What I wanted to write about here is not so much the content of this discussion but the process I went through in gaining "enlightenment". I realise whenever I ask a question in a seminar, the answer to my question and the interactive experience of talking about it would always be my key learning. Overtime I grew to appreciate this and understand why my clinical supervisor in Singapore and my placement supervisor now always start a supervision with by asking what questions I have and how I want to make use of the session.

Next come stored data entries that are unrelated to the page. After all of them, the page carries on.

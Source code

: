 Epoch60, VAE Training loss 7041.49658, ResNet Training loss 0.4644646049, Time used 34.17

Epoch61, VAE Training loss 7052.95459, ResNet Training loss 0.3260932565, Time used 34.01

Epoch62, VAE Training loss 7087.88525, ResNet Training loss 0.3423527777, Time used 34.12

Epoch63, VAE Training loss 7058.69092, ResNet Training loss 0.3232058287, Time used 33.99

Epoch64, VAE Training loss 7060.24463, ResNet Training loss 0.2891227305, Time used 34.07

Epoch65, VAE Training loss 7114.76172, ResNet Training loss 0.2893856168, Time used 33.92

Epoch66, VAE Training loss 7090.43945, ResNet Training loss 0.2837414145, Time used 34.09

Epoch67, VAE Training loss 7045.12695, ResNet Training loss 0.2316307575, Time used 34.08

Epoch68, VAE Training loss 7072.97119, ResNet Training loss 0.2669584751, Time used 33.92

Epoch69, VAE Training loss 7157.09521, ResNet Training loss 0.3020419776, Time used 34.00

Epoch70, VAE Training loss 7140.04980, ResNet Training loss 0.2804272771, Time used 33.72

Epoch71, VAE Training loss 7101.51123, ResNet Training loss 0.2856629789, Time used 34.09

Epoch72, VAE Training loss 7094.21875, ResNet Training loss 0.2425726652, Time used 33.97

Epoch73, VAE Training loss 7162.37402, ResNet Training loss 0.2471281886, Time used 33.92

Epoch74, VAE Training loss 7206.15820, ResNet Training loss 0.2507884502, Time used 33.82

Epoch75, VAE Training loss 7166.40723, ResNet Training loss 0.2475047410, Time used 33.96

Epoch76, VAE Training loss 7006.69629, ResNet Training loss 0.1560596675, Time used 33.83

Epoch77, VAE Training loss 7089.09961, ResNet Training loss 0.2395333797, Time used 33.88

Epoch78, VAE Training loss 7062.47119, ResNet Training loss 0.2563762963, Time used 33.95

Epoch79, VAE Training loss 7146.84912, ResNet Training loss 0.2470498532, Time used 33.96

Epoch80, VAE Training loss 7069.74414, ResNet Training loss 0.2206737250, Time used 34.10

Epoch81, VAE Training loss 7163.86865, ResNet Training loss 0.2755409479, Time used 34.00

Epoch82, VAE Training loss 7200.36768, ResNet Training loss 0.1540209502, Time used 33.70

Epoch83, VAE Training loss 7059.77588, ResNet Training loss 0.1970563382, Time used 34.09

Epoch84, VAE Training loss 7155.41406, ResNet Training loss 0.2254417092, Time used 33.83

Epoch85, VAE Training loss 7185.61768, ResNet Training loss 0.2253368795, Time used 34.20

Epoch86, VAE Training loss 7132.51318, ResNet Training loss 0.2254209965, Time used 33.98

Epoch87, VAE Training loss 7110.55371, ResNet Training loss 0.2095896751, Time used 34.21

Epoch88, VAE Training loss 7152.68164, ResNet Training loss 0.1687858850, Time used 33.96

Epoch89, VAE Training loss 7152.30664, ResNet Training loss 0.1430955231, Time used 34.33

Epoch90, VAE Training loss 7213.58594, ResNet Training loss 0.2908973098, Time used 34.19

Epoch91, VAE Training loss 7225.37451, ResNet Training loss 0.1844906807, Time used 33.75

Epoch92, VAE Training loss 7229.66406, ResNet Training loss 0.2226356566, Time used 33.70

This also leads me to think of a contrast though – systemic therapists tend to focus a lot on questioning, just like Karl Tomm opined that circular questions at the beginning of a therapeutic process are meant more for therapists to understand the problems and the contexts of the problems (Tomm, 1989); if this is the case, would therapists “gain” more than the families initially? Would it be more helpful for families to ask more questions in session over time so that they will surpass therapists’ learning about themselves? I suppose this is what Tomm proposed asking more “reflexive questions” overtime for families to trigger more thoughts about their problems and the contexts. Our tutor also agreed and added that overtime there should be a responsibility shift from therapist to families, and from tutors to trainees.

A further reflection of my reflection above made me think that it would be too constraining to assume that families will only gain from asking questions in a session. For me personally, there have been simple words, phrases and comments made by people in my life, be it a therapist or a friend, that made such great impacts that even today, I could still remember vividly! Of course, whether the words are helpful or not is another question altogether.

There could also be many other aspects of a therapy that have an impact too, for example, holding on to a sense of hope (for change) or just purely the experience of listening to what one would not hear outside of a therapy session because family rules and boundary forbid.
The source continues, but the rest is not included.